Namun upaya hukum tersangka justru memunculkan masalah baru. Kasat Reskrim Polres Sumenep AKP Oscar Stefano Setjo mempersoalkan salah satu kuasa hukum yang ditunjuk tersangka karena diketahui menjabat sebagai Wakil Ketua Komisi Informasi (KI) Sumenep.
AKP Oscar Stefano Setjo pada saat sidang pertama gugatan prapradilan kasus dugaan beras oplosan BPNP menyampaikan keberatan kepada majelis hakim bahwa salah satu kuasa hukum dalam perkara tersebut sedang aktif sebagai komisioner KI Sumenep.
“Pihak polres (satreskrim) siap menghadapi prapradilan. Tapi kami mau bahwasanya kuasa hukum dari pihak pemohon keabsahannya harus jelas,” kata Oscar usai mengikuti sidang di PN Sumenep, Kamis (9/4/2020).
Pihaknya menilai, kuasa hukum yang aktif di KI menyalahi Pasal 20 Undang-Undang Nomor 18 tahun 2003 tentang Advokat.
“Seorang advokat ini kan penegak hukum, bagaimana advokat yang notabene penagak hukum melanggar hukum, dan yang dilanggar adalah UU advokat,” tandasnya.
Keberatan Kasat Reskrim Polres Sumenep atas kuasa hukum pemohon yang sedang aktif di KI, oleh majelis hakim diminta untuk dicantumkan dalam jawaban pada sidang yang akan datang.
“Kita sudah menyampaikan keberatan tapi yang mulia majelis hakim meminta agar dicantumkan dalam jawaban. Hari Senin kita berikan jawabannya,” terangnya.
“Nanti kita buktikan apa benar atau tidak. Kalau benar tidak diperbolehkan kami mohon kepada hakim agar menggagalkan permohonan gugatan karena tidak sah,” imbuh Oscar.
Sementara kuasa hukum tersangka, Nadianto mengatakan bahwa pihaknya akan menyiapkan jawaban atas keberatan Kasat Reskrim Polres Sumenep. Semua sanggahan yang berkaitan dengan keberatan pihak polres akan dituangkan dalam replik.
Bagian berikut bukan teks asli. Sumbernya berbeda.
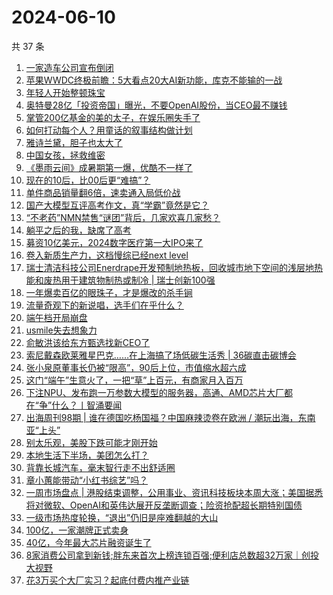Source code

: # 2024-06-10

共 37 条

<!-- BEGIN 36KR -->
<!-- 最后更新时间 2024-06-10 19:00:59 +0800 -->
1. [一家造车公司宣布倒闭](https://36kr.com/p/2812332655282690)
1. [苹果WWDC终极前瞻：5大看点20大AI新功能，库克不能输的一战](https://36kr.com/p/2813525801961731)
1. [年轻人开始整顿珠宝](https://36kr.com/p/2812524481808896)
1. [奥特曼28亿「投资帝国」曝光，不要OpenAI股份，当CEO最不赚钱](https://36kr.com/p/2812086454454792)
1. [掌管200亿基金的美的太子，在娱乐圈失手了](https://36kr.com/p/2812004775397636)
1. [如何打动每个人？用童话的叙事结构做计划](https://36kr.com/p/2544442856417029)
1. [雅诗兰黛，胆子也太大了](https://36kr.com/p/2813529657428231)
1. [中国女孩，拯救维密](https://36kr.com/p/2811943804836741)
1. [《墨雨云间》成暑期第一爆，优酷不一样了](https://36kr.com/p/2812602861160960)
1. [现在的10后，比00后更“难搞”？](https://36kr.com/p/2812441947802118)
1. [单件商品销量翻6倍，速卖通入局低价战](https://36kr.com/p/2812221485254912)
1. [国产大模型互评高考作文，真“学霸”竟然是它？](https://36kr.com/p/2812103424035080)
1. [“不老药”NMN禁售“谜团”背后，几家欢喜几家愁？](https://36kr.com/p/2812003242498946)
1. [躺平之后的我，缺席了高考](https://36kr.com/p/2812517169531398)
1. [募资10亿美元，2024数字医疗第一大IPO来了](https://36kr.com/p/2813241261574407)
1. [卷入新质生产力，这档慢综已经next level](https://36kr.com/p/2811966857283843)
1. [瑞士清洁科技公司Enerdrape开发预制地热板，回收城市地下空间的浅层地热能和废热用于建筑物制热或制冷 | 瑞士创新100强](https://36kr.com/p/2813272185445255)
1. [一年爆卖百亿的眼珠子，才是爆改的杀手锏](https://36kr.com/p/2811247802063745)
1. [流量奇观下的新说唱，选手们在乎什么？](https://36kr.com/p/2809781458504193)
1. [端午档开局崩盘](https://36kr.com/p/2811280681601282)
1. [usmile失去想象力](https://36kr.com/p/2809782080932100)
1. [俞敏洪该给东方甄选找新CEO了](https://36kr.com/p/2812102910888454)
1. [索尼戴森欧莱雅星巴克……在上海搞了场低碳生活秀 | 36碳直击碳博会](https://36kr.com/p/2809151144577288)
1. [张小泉原董事长仍被“限高”，90后上位，市值缩水超六成](https://36kr.com/p/2809940172642688)
1. [这门“端午”生意火了，一把“草”上百元，有商家月入百万](https://36kr.com/p/2811112411859206)
1. [下注NPU、发布跑一万参数大模型的服务器，高通、AMD芯片大厂都在“争”什么？丨智涌要闻](https://36kr.com/p/2809398702885377)
1. [出海周刊98期 | 谁在德国吃杨国福？中国麻辣烫卷在欧洲 / 潮玩出海，东南亚“上头”](https://36kr.com/p/2809574114937092)
1. [别太乐观，美股下跌可能才刚开始](https://36kr.com/p/2810638330562824)
1. [本地生活下半场，美团怎么打？](https://36kr.com/p/2810891621517827)
1. [背靠长城汽车，毫末智行走不出舒适圈](https://36kr.com/p/2810538363816201)
1. [章小蕙能带动“小红书综艺”吗？](https://36kr.com/p/2811279938816261)
1. [一周市场盘点 | 港股结束调整，公用事业、资讯科技板块本周大涨；美国据悉将对微软、OpenAI和英伟达展开反垄断调查；险资抢配超长期特别国债](https://36kr.com/p/2810982058396163)
1. [一级市场热度轮换，“退出”仍旧是座难翻越的大山](https://36kr.com/p/2810872646683142)
1. [100亿，一家潮牌正式卖身](https://36kr.com/p/2810858647685637)
1. [40亿，今年最大芯片融资诞生了](https://36kr.com/p/2810686216407299)
1. [8家消费公司拿到新钱;胖东来首次上榜连锁百强;便利店总数超32万家｜创投大视野](https://36kr.com/p/2809828024961539)
1. [花3万买个大厂实习？起底付费内推产业链](https://36kr.com/p/2810592856459781)
<!-- END 36KR -->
“Nanti akan ada putusan akhir dari majelis hakim,” terangnya.
Ia berkata, prinsipnya tidak boleh mengubah surat kuasa di tengah perjalanan persidangan, “karena ini bukan berkaitan dengan prinsip hukum acara pidana atau perdata di pengadilan,”ujarnya.
Saat ditanya soal dugaan salah satu kuasa hukum pemohon yang aktif di KI, ia menjawab bahwa salah satu tim kuasa hukum tersangka bukan dalam posisi rangkab jabatan.
“Karena yang disebut rangkap jabatan adalah posisi sebagai pejabat publik. Sementara dalam hal ini Rudi Hartono (pengacara yang dipermasalahkan) sebatas profesi. Itu bukan pejabat. Advokat itu profesi,” tinpalnya.
Namun saat disinggung UU Advokat yang menjelaskan tidak boleh rangkap jabatan? Ia tak mau berkomentar banyak.
“Saya hanya berkepentingan dalam sidang hari ini. Yang berkaitani dengan pribadi silakan menanyakan langsung ke Rudi Hartono,” jawabnya.
Jika Kasat Reskrim Polres Sumenep menyoal dari UU tentang Advokat, Komisi I DPRD Sumenep menyoroti kode etik komisioner KI yang beracara di persidangan.
Ketua Komisi I DPRD Sumenep Darul Hasyim Fath mengatakan, bila benar ada komisioner KI yang tetap menjalankan tugas lainnya semisal sebagai advocat dan tetap beracara di pengadilan, kegiatan tersebut rentan menyalahi etik dan regulasi lainnya yang tertuang di perundangan.
“Dengan demikian kami di komisi I mempertimbangkan untuk meminta klarifikasi kepada KI dan yang bersangkutan untuk memberikan penjelasan tentang hal ikhwal tersebut,” tandas politisi PDI Perjuangan itu.
Menurut politisi muda ini, KI memiliki instrumen majelis etik untuk menjaga supremasi institusi agar terhindar dari konflik kepentingan yang ada.